--- START ---
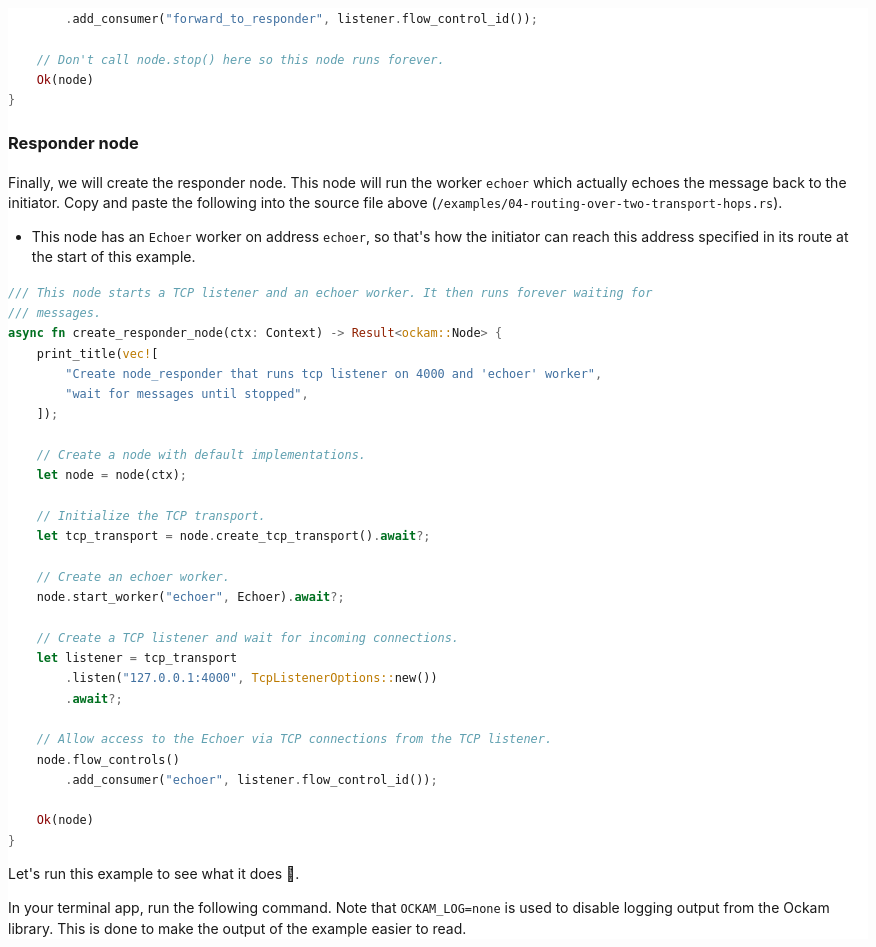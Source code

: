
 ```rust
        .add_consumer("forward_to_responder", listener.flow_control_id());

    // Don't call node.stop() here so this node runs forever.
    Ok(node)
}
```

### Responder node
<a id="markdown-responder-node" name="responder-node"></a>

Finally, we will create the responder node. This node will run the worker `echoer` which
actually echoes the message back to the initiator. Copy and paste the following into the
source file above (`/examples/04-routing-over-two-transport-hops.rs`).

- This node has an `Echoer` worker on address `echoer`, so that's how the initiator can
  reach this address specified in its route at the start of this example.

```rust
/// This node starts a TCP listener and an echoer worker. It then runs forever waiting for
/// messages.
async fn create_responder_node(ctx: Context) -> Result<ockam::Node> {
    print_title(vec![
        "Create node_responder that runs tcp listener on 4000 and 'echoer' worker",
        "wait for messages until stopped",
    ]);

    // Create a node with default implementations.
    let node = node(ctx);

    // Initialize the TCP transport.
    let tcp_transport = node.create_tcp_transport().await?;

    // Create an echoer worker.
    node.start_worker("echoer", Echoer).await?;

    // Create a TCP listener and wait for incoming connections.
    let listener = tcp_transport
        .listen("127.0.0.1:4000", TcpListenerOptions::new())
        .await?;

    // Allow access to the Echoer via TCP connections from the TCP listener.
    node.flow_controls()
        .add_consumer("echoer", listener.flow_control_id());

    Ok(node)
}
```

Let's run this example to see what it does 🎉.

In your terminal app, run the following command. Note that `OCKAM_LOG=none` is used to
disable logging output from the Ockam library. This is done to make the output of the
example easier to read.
--- END ---
Among the entries above, how many lines include "runs"? State the number and nothing else.

• **Completed task**:
3